Search code examples
pythonnlpnltksmoothing

Kneser-Ney smoothing of trigrams using Python NLTK


I'm trying to smooth a set of n-gram probabilities with Kneser-Ney smoothing using the Python NLTK. Unfortunately, the whole documentation is rather sparse.

What I'm trying to do is this: I parse a text into a list of tri-gram tuples. From this list I create a FreqDist and then use that FreqDist to calculate a KN-smoothed distribution.

I'm pretty sure though, that the result is totally wrong. When I sum up the individual probabilities I get something way beyond 1. Take this code example:

import nltk

ngrams = nltk.trigrams("What a piece of work is man! how noble in reason! how infinite in faculty! in \
form and moving how express and admirable! in action how like an angel! in apprehension how like a god! \
the beauty of the world, the paragon of animals!")

freq_dist = nltk.FreqDist(ngrams)
kneser_ney = nltk.KneserNeyProbDist(freq_dist)
prob_sum = 0
for i in kneser_ney.samples():
    prob_sum += kneser_ney.prob(i)
print(prob_sum)

The output is "41.51696428571428". Depending on the corpus size, this value grows infinitely large. That makes whatever prob() returns anything but a probability distribution.
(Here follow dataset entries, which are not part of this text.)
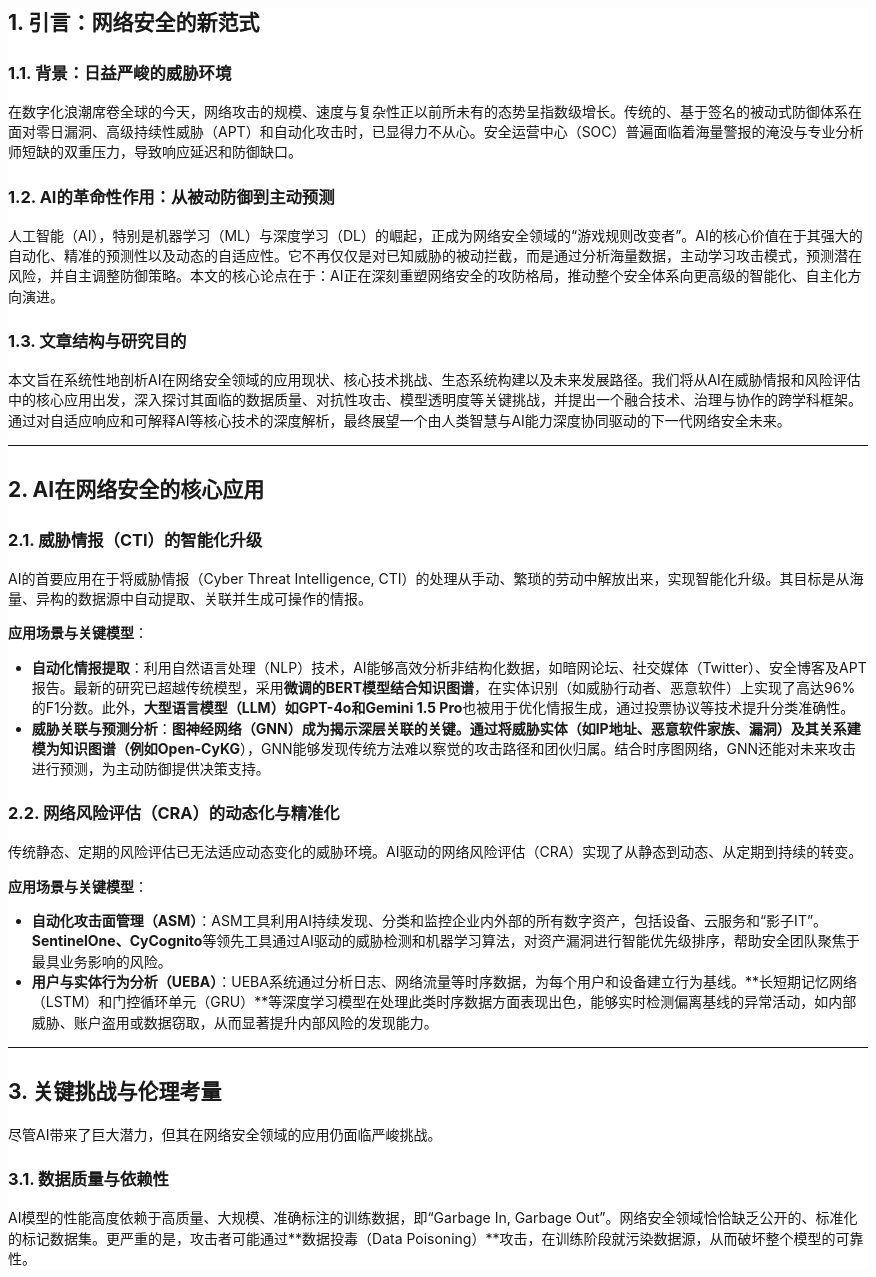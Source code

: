  

## 1. 引言：网络安全的新范式

### 1.1. 背景：日益严峻的威胁环境
在数字化浪潮席卷全球的今天，网络攻击的规模、速度与复杂性正以前所未有的态势呈指数级增长。传统的、基于签名的被动式防御体系在面对零日漏洞、高级持续性威胁（APT）和自动化攻击时，已显得力不从心。安全运营中心（SOC）普遍面临着海量警报的淹没与专业分析师短缺的双重压力，导致响应延迟和防御缺口。

### 1.2. AI的革命性作用：从被动防御到主动预测
人工智能（AI），特别是机器学习（ML）与深度学习（DL）的崛起，正成为网络安全领域的“游戏规则改变者”。AI的核心价值在于其强大的自动化、精准的预测性以及动态的自适应性。它不再仅仅是对已知威胁的被动拦截，而是通过分析海量数据，主动学习攻击模式，预测潜在风险，并自主调整防御策略。本文的核心论点在于：AI正在深刻重塑网络安全的攻防格局，推动整个安全体系向更高级的智能化、自主化方向演进。

### 1.3. 文章结构与研究目的
本文旨在系统性地剖析AI在网络安全领域的应用现状、核心技术挑战、生态系统构建以及未来发展路径。我们将从AI在威胁情报和风险评估中的核心应用出发，深入探讨其面临的数据质量、对抗性攻击、模型透明度等关键挑战，并提出一个融合技术、治理与协作的跨学科框架。通过对自适应响应和可解释AI等核心技术的深度解析，最终展望一个由人类智慧与AI能力深度协同驱动的下一代网络安全未来。

---

## 2. AI在网络安全的核心应用

### 2.1. 威胁情报（CTI）的智能化升级
AI的首要应用在于将威胁情报（Cyber Threat Intelligence, CTI）的处理从手动、繁琐的劳动中解放出来，实现智能化升级。其目标是从海量、异构的数据源中自动提取、关联并生成可操作的情报。

**应用场景与关键模型**：
- **自动化情报提取**：利用自然语言处理（NLP）技术，AI能够高效分析非结构化数据，如暗网论坛、社交媒体（Twitter）、安全博客及APT报告。最新的研究已超越传统模型，采用**微调的BERT模型结合知识图谱**，在实体识别（如威胁行动者、恶意软件）上实现了高达96%的F1分数。此外，**大型语言模型（LLM）如GPT-4o和Gemini 1.5 Pro**也被用于优化情报生成，通过投票协议等技术提升分类准确性。
- **威胁关联与预测分析**：**图神经网络（GNN）**成为揭示深层关联的关键。通过将威胁实体（如IP地址、恶意软件家族、漏洞）及其关系建模为知识图谱（例如**Open-CyKG**），GNN能够发现传统方法难以察觉的攻击路径和团伙归属。结合时序图网络，GNN还能对未来攻击进行预测，为主动防御提供决策支持。

### 2.2. 网络风险评估（CRA）的动态化与精准化
传统静态、定期的风险评估已无法适应动态变化的威胁环境。AI驱动的网络风险评估（CRA）实现了从静态到动态、从定期到持续的转变。

**应用场景与关键模型**：
- **自动化攻击面管理（ASM）**：ASM工具利用AI持续发现、分类和监控企业内外部的所有数字资产，包括设备、云服务和“影子IT”。**SentinelOne、CyCognito**等领先工具通过AI驱动的威胁检测和机器学习算法，对资产漏洞进行智能优先级排序，帮助安全团队聚焦于最具业务影响的风险。
- **用户与实体行为分析（UEBA）**：UEBA系统通过分析日志、网络流量等时序数据，为每个用户和设备建立行为基线。**长短期记忆网络（LSTM）和门控循环单元（GRU）**等深度学习模型在处理此类时序数据方面表现出色，能够实时检测偏离基线的异常活动，如内部威胁、账户盗用或数据窃取，从而显著提升内部风险的发现能力。

---

## 3. 关键挑战与伦理考量

尽管AI带来了巨大潜力，但其在网络安全领域的应用仍面临严峻挑战。

### 3.1. 数据质量与依赖性
AI模型的性能高度依赖于高质量、大规模、准确标注的训练数据，即“Garbage In, Garbage Out”。网络安全领域恰恰缺乏公开的、标准化的标记数据集。更严重的是，攻击者可能通过**数据投毒（Data Poisoning）**攻击，在训练阶段就污染数据源，从而破坏整个模型的可靠性。
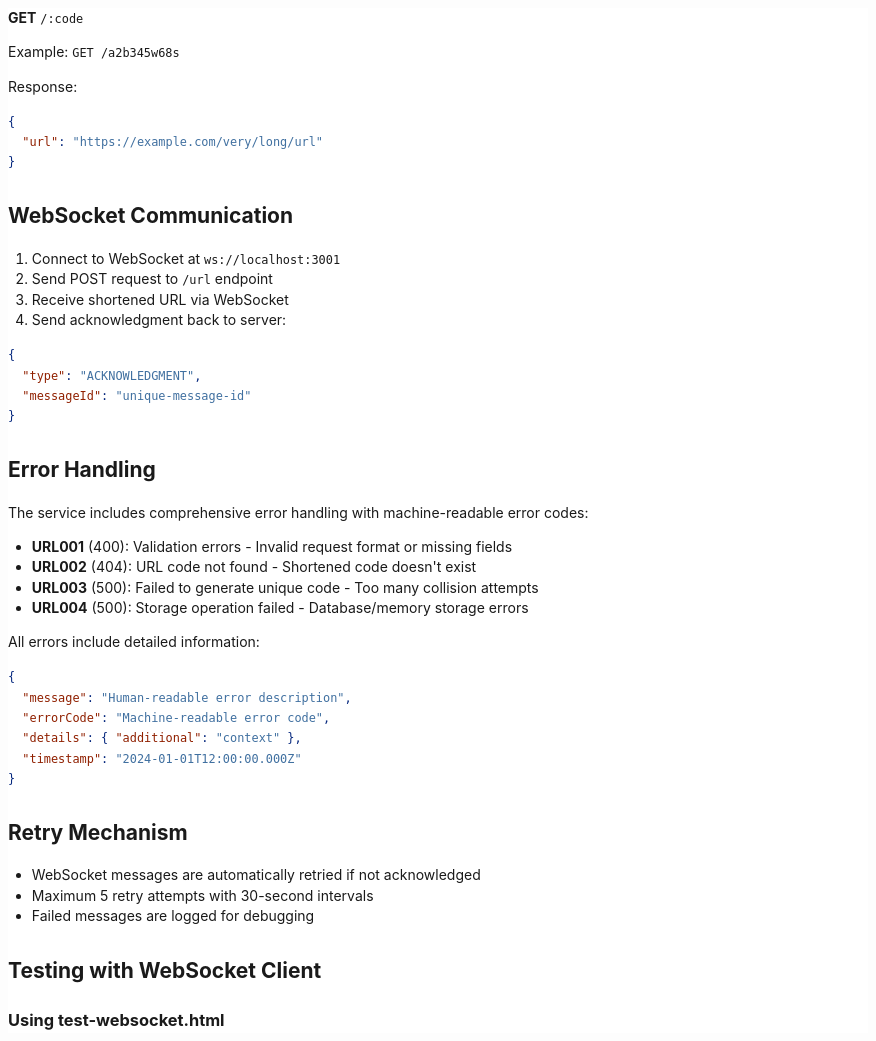 **GET** `/:code`

Example: `GET /a2b345w68s`

Response:

```json
{
  "url": "https://example.com/very/long/url"
}
```

## WebSocket Communication

1. Connect to WebSocket at `ws://localhost:3001`
2. Send POST request to `/url` endpoint
3. Receive shortened URL via WebSocket
4. Send acknowledgment back to server:

```json
{
  "type": "ACKNOWLEDGMENT",
  "messageId": "unique-message-id"
}
```

## Error Handling

The service includes comprehensive error handling with machine-readable error codes:

- **URL001** (400): Validation errors - Invalid request format or missing fields
- **URL002** (404): URL code not found - Shortened code doesn't exist
- **URL003** (500): Failed to generate unique code - Too many collision attempts
- **URL004** (500): Storage operation failed - Database/memory storage errors

All errors include detailed information:

```json
{
  "message": "Human-readable error description",
  "errorCode": "Machine-readable error code",
  "details": { "additional": "context" },
  "timestamp": "2024-01-01T12:00:00.000Z"
}
```

## Retry Mechanism

- WebSocket messages are automatically retried if not acknowledged
- Maximum 5 retry attempts with 30-second intervals
- Failed messages are logged for debugging

## Testing with WebSocket Client

### Using test-websocket.html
Looking at the NLTK code I would say that the implementation is questionable. Maybe I just don't understand how the code is supposed to be used. In that case, could you give me a hint please? In any other case: do you know any working Python implementation? I don't really want to implement it myself.


Solution

  • The Kneser-Ney (also have a look at Goodman and Chen for a great survey on different smoothing techniques) is a quite complicated smoothing which only a few package that I am aware of got it right. Not aware of any python implementation, but you can definitely try SRILM if you just need probabilities, etc.

    • There is a good chance that your sample has words that didn't occur in training data (aka Out-Of-Vocabulary (OOV) words), which if not handled properly can mess up the probabilities you get. Perhaps this can cause getting outrageously large and invalid prob?